**Task data**.
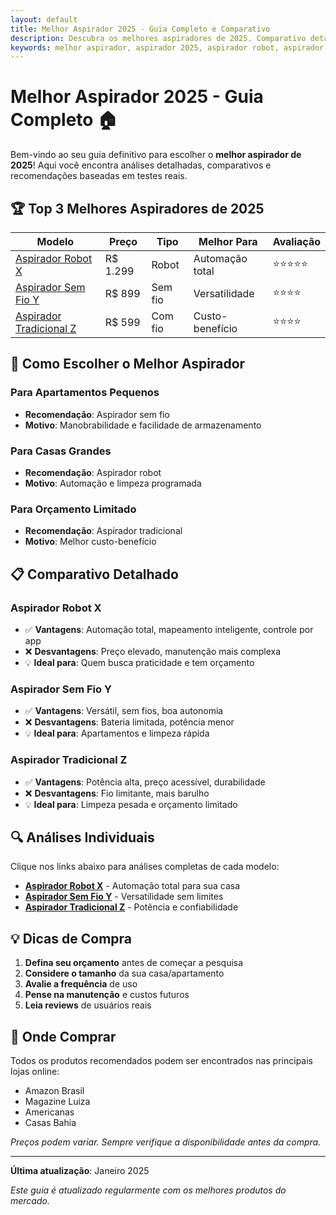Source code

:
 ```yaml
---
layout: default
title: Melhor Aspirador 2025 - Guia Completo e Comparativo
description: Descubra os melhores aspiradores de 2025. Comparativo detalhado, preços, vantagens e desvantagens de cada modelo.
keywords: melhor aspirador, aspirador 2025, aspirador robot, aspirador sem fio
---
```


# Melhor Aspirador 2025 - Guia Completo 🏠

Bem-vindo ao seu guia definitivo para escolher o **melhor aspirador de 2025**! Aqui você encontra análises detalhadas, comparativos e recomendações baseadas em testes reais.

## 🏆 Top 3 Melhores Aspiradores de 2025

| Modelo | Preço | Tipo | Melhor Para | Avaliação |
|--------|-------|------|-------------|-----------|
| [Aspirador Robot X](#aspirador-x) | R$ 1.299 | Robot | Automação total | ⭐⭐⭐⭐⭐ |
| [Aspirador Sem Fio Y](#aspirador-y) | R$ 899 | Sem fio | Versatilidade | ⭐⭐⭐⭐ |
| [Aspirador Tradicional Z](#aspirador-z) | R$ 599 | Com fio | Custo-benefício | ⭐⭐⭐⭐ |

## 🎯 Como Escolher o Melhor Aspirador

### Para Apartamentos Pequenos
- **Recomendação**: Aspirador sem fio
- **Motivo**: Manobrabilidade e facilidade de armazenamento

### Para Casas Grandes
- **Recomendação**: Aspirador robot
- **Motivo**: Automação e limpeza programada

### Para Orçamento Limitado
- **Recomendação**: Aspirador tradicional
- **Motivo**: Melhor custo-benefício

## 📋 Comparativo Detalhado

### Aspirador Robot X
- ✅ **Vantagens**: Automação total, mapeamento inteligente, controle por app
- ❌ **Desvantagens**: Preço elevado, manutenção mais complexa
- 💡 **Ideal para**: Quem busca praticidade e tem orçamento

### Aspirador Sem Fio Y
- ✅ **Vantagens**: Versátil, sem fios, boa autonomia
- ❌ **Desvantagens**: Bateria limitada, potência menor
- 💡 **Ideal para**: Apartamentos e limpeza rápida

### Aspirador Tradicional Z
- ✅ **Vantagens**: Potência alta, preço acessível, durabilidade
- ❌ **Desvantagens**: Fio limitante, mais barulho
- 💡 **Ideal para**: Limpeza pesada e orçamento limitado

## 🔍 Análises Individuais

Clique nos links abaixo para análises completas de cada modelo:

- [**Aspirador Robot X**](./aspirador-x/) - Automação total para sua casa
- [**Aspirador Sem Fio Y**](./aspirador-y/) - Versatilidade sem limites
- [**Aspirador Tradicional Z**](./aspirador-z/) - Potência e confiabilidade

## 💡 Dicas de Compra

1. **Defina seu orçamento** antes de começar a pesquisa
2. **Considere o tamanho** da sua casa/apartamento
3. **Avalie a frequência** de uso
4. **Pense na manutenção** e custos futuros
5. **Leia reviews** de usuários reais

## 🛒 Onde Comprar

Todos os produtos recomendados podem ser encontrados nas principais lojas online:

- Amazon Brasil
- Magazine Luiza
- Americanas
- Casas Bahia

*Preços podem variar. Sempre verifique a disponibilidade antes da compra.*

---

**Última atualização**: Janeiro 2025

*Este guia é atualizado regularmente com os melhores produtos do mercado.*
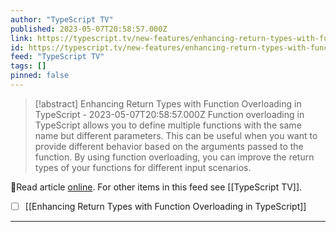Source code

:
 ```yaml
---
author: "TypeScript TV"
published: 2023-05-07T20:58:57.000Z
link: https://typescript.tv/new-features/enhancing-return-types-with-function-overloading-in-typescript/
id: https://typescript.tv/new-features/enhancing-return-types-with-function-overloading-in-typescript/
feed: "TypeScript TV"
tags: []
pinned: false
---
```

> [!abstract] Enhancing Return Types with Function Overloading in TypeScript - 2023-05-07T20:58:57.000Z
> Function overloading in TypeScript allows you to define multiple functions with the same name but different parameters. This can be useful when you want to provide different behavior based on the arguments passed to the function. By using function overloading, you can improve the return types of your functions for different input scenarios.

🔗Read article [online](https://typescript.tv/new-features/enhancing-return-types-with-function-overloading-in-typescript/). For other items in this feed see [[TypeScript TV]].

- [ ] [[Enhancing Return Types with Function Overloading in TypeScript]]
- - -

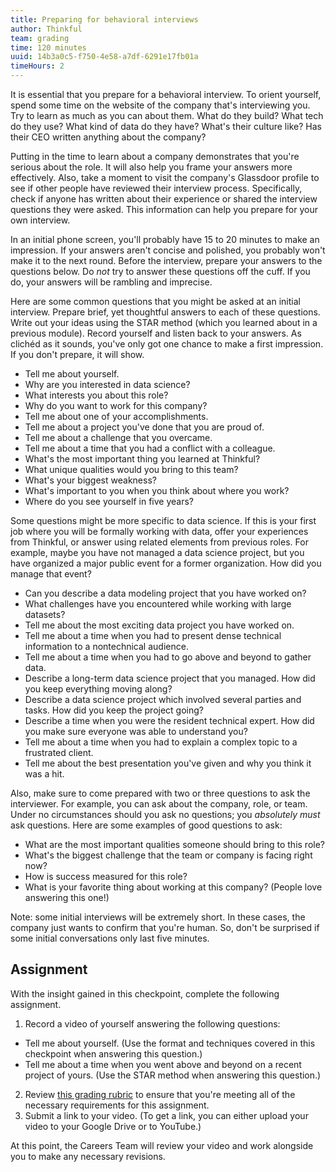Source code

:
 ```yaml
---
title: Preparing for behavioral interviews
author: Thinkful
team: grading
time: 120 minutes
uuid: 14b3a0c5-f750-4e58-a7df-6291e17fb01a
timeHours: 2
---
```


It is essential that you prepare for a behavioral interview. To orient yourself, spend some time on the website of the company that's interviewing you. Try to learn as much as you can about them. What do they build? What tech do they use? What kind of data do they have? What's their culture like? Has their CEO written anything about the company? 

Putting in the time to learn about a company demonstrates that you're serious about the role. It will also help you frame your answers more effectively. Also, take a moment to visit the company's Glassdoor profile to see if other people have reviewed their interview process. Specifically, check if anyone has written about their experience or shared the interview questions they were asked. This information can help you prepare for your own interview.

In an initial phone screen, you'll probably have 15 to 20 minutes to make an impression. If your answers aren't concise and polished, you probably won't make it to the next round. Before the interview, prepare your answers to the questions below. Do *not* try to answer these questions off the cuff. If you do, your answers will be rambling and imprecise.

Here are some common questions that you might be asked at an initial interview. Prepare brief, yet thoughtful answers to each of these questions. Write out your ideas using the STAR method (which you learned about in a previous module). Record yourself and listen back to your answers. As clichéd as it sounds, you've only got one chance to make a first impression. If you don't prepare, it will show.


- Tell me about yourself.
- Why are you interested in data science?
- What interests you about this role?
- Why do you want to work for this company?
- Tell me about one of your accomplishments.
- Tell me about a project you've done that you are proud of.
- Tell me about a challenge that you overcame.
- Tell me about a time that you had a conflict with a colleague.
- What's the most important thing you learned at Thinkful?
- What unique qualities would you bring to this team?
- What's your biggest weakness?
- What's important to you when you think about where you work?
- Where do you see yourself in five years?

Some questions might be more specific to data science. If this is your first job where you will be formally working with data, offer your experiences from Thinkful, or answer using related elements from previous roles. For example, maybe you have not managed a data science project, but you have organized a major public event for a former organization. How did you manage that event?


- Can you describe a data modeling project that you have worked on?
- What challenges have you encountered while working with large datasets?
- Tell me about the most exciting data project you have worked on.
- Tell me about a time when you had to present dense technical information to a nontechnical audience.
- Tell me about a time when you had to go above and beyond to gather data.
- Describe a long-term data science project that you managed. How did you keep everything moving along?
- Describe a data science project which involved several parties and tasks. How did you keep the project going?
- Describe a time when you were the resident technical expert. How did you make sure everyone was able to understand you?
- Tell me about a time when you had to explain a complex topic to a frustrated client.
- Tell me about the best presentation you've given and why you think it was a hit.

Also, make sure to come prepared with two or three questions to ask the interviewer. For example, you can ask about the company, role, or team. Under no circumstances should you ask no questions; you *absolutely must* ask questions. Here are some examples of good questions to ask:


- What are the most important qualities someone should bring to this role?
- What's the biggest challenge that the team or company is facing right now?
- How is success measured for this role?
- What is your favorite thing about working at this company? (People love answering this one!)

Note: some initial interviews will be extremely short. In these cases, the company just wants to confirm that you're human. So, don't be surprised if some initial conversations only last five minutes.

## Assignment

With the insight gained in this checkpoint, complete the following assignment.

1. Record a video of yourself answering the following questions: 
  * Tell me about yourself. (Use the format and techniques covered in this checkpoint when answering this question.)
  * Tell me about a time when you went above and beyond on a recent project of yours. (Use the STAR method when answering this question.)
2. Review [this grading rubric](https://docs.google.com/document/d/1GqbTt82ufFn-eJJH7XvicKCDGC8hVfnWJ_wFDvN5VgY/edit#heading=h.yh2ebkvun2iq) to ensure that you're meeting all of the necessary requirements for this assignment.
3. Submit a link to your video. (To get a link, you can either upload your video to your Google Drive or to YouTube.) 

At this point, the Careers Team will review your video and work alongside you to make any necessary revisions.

**Your assignment**. From the first line above down to the line with "### Para Orçamento Limitado", reproduce every line and no others, omitting pictures.

**Solution to this problem**.
Source code

:
 ```yaml
---
layout: default
title: Melhor Aspirador 2025 - Guia Completo e Comparativo
description: Descubra os melhores aspiradores de 2025. Comparativo detalhado, preços, vantagens e desvantagens de cada modelo.
keywords: melhor aspirador, aspirador 2025, aspirador robot, aspirador sem fio
---
```


# Melhor Aspirador 2025 - Guia Completo 🏠

Bem-vindo ao seu guia definitivo para escolher o **melhor aspirador de 2025**! Aqui você encontra análises detalhadas, comparativos e recomendações baseadas em testes reais.

## 🏆 Top 3 Melhores Aspiradores de 2025

| Modelo | Preço | Tipo | Melhor Para | Avaliação |
|--------|-------|------|-------------|-----------|
| [Aspirador Robot X](#aspirador-x) | R$ 1.299 | Robot | Automação total | ⭐⭐⭐⭐⭐ |
| [Aspirador Sem Fio Y](#aspirador-y) | R$ 899 | Sem fio | Versatilidade | ⭐⭐⭐⭐ |
| [Aspirador Tradicional Z](#aspirador-z) | R$ 599 | Com fio | Custo-benefício | ⭐⭐⭐⭐ |

## 🎯 Como Escolher o Melhor Aspirador

### Para Apartamentos Pequenos
- **Recomendação**: Aspirador sem fio
- **Motivo**: Manobrabilidade e facilidade de armazenamento

### Para Casas Grandes
- **Recomendação**: Aspirador robot
- **Motivo**: Automação e limpeza programada

### Para Orçamento Limitado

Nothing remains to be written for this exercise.